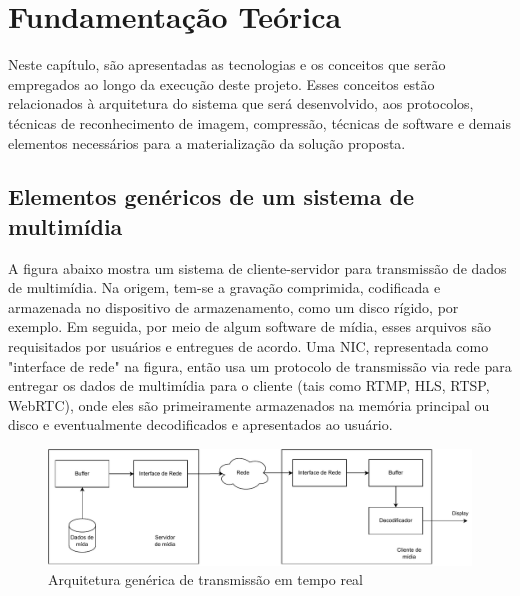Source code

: \documentclass[12pt, %
openright, 
oneside, %
a4paper,    %
brazil]{facom-ufu-abntex2}
\begin{document}

\chapter{Fundamentação Teórica}

Neste capítulo, são apresentadas as tecnologias e os conceitos que serão
empregados ao longo da execução deste projeto. Esses conceitos estão
relacionados à arquitetura do sistema que será desenvolvido, aos protocolos,
técnicas de reconhecimento de imagem, compressão, técnicas de software e demais
elementos necessários para a materialização da solução proposta.

\section{Elementos genéricos de um sistema de multimídia}

A figura abaixo mostra um sistema de cliente-servidor para transmissão de dados
de multimídia. Na origem, tem-se a gravação comprimida, codificada e armazenada
no dispositivo de armazenamento, como um disco rígido, por exemplo. Em seguida,
por meio de algum software de mídia, esses arquivos são requisitados por
usuários e entregues de acordo. Uma NIC, representada como "interface de rede"
na figura, então usa um protocolo de transmissão via rede para entregar os
dados de multimídia para o cliente (tais como RTMP, HLS, RTSP, WebRTC), onde
eles são primeiramente armazenados na memória principal ou disco e
eventualmente decodificados e apresentados ao usuário.

\begin{figure}[!ht]
	\centering
	\includegraphics[width=1\linewidth]{media_fundamentals.pdf}
	\caption[Representação de um arquitetura de tempo real
		genérica]{Arquitetura genérica de transmissão em tempo real}

	\label{fig:graficosVariandoTamanhoRede}
\end{figure}
\end{document}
■ ■ ■ ■
- _Instructions to follow_
Each line from the first line of the material above through the line containing "empregados ao longo" is to be reproduced exactly, with both ends kept and pictures left out.

- _Solution to the problem_
Source code

: \documentclass[12pt, %
openright, 
oneside, %
a4paper,    %
brazil]{facom-ufu-abntex2}
\begin{document}

\chapter{Fundamentação Teórica}

Neste capítulo, são apresentadas as tecnologias e os conceitos que serão
empregados ao longo da execução deste projeto. Esses conceitos estão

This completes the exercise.